Nelle carceri israeliane perciò andrà  avanti «La battaglia degli stomaci vuoti», lo sciopero della fame che coinvolge un numero crescente di detenuti politici, decisi a seguire l’esempio dato nei mesi scorsi da Khader Adnan e da Hana Shalabi. «Noi rifiutiamo il metodo della detenzione amministrativa – ha dichiarato Adnan dopo la sua liberazione, il 17 aprile – ci appelliamo a tutto il mondo libero a sostenerci nella battaglia per fermare l’uso di questa pratica. Questo non significa che sotto occupazione militare le detenzioni normali di palestinesi (non amministrative, ndr) siano legittime». 
Halahla e Diab fanno parte di un gruppo di quattro prigionieri che digiunano da due mesi, altri dieci hanno cominciato a rifiutare il cibo 40 giorni fa. Infine il 17 aprile 1.200 detenuti hanno avviato lo sciopero della fame e il numero è andato aumentando con il passare dei giorni. Secondo Ehteram Ghazawneh di Addameer, la ong palestinese che assiste i prigionieri politici, poco meno della metà  dei circa 5000 detenuti politici fanno lo sciopero della fame contro l’uso della detenzione amministrativa (che al momento riguarda 300 palestinesi), per ottenere la fine della pratica dell’isolamento e per consentire ai prigionieri provenienti da Gaza di ricevere visite dai loro familiari. 
Addameer denuncia anche l’adozione di misure punitive contro i detenuti. Tra i prigionieri in sciopero della fame c’è Ahmed Saadat, il leader del Fronte popolare, condannato come mandante politico dell’uccisione, nel 2001, del ministro israeliano Revaham Zeevi. Per la portavoce delle autorità  carcerarie, Sivan Weizman, invece i palestinesi in sciopero della fame sarebbero «solo» 1.450. Ma i numeri contano fino ad un certo punto perché lo sciopero ha innescato forti reazioni tra i palestinesi in Cisgiordania e Gaza. Alle manifestazioni fuori dal carcere militare di Ofer (Ramallah) – con feriti e arresti tra i dimostranti palestinesi – si aggiungono i sit in di protesta davanti alla prigione di Ramla, in Israele.
In questi giorni c’è un anche prigioniero italiano in lotta contro una sorta di detenzione amministrativa in cui viene tenuto da quasi un mese.
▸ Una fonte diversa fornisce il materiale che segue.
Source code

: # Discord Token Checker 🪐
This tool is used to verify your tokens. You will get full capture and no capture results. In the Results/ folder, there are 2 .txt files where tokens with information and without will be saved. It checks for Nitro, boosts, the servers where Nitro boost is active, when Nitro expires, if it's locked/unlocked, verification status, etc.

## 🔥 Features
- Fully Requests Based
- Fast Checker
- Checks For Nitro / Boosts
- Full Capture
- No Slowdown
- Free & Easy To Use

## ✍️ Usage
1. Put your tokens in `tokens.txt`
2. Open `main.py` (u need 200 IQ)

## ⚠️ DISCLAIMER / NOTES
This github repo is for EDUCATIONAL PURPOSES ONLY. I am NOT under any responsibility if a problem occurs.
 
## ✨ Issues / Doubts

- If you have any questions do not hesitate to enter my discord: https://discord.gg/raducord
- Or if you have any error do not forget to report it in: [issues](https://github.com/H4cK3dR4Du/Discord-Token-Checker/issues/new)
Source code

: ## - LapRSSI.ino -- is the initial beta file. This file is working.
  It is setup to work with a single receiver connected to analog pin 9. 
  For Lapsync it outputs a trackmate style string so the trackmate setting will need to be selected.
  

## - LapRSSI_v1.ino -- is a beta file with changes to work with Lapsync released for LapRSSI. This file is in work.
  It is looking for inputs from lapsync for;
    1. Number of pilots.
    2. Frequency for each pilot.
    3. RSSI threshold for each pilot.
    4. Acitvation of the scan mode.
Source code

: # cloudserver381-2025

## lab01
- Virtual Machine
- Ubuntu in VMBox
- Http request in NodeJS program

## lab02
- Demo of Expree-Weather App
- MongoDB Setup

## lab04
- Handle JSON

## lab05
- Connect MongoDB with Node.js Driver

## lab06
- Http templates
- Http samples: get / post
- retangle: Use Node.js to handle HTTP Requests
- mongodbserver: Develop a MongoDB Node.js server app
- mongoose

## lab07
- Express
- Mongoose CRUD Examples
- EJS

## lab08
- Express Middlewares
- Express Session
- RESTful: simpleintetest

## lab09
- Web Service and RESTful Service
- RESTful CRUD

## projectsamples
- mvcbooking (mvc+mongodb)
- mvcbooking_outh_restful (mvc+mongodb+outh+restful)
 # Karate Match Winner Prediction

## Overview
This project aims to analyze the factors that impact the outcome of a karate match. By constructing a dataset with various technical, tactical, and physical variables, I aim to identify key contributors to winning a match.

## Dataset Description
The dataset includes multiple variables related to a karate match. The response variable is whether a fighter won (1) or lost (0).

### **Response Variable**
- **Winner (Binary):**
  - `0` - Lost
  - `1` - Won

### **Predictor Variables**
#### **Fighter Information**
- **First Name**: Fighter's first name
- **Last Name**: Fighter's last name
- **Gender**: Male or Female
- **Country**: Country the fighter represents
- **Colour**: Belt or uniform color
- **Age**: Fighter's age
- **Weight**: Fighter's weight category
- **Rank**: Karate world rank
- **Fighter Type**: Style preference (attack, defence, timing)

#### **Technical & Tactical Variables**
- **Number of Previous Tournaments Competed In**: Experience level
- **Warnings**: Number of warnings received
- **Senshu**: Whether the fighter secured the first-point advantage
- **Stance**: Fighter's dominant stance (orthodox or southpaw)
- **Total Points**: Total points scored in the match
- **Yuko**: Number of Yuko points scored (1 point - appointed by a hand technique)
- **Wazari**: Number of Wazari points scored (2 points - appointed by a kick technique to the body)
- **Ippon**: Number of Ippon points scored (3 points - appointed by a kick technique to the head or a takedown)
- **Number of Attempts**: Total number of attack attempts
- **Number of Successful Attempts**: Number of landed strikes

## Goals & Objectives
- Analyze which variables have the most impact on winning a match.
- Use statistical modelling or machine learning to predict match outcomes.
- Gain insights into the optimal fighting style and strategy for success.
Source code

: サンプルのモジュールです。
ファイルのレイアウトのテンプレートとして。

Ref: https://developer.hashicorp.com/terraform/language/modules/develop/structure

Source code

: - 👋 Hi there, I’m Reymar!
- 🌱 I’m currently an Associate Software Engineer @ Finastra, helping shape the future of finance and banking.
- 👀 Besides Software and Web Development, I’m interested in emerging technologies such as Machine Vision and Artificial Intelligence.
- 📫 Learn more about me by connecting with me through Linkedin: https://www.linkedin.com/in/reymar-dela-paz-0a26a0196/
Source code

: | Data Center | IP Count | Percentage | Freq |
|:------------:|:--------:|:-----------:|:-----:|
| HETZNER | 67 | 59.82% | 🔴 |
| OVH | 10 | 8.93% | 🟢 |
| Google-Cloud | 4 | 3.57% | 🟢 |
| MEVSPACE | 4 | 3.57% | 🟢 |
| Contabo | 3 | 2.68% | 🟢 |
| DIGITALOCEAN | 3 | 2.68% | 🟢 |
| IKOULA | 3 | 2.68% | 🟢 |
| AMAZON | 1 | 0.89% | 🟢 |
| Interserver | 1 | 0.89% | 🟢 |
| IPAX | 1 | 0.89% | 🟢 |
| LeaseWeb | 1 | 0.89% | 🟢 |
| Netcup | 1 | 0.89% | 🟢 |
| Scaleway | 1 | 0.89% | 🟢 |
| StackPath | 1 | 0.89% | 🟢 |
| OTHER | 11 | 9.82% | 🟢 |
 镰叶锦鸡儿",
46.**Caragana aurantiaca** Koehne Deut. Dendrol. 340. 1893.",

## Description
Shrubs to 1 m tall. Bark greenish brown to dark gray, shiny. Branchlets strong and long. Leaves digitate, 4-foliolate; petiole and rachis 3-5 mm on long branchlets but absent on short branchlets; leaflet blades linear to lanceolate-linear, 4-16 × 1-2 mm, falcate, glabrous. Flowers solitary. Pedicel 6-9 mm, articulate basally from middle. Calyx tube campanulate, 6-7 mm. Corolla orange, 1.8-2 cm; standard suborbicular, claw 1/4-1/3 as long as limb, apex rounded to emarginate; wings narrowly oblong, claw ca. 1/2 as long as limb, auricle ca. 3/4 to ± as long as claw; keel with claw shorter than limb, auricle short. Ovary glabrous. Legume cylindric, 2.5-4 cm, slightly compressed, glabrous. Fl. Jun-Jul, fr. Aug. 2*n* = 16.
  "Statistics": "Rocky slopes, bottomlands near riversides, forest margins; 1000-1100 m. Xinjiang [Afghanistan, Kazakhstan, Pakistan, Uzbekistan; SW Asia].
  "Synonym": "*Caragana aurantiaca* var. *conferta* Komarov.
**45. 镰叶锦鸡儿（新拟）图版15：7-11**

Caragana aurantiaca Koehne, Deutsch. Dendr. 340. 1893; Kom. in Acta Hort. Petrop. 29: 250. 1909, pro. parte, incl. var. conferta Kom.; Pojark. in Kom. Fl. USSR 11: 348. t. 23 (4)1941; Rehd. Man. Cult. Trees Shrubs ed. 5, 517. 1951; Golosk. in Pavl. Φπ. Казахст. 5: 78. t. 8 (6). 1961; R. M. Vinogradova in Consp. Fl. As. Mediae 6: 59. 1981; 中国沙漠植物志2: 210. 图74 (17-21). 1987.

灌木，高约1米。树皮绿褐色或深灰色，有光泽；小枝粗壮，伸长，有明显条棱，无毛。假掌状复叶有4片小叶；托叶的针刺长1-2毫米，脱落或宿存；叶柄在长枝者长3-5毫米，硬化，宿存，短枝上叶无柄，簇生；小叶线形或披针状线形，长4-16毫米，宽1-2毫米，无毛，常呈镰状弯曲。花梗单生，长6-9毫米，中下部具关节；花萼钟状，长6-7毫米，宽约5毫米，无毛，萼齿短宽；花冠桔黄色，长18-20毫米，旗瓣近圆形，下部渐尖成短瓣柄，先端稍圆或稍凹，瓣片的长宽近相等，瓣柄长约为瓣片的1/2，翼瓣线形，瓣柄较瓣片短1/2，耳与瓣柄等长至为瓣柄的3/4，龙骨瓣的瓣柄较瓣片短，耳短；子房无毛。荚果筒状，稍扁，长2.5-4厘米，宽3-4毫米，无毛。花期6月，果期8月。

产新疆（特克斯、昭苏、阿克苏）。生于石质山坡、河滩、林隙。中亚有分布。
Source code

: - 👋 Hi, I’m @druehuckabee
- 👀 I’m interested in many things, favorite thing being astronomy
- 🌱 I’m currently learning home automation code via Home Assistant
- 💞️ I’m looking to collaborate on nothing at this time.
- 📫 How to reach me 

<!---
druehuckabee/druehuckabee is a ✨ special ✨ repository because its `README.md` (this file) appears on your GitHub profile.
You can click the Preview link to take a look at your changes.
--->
Si tratta di Marco (preferisce non rendere noto il cognome), arrestato l’11 aprile a Hebron assieme ad altri stranieri. Marco rifiuta l’espulsione perché, ripete sin dal primo giorno, non ha commesso alcun reato. E i giudici in effetti gli hanno dato ragione, lasciandolo però in cella almeno fino al 7 maggio.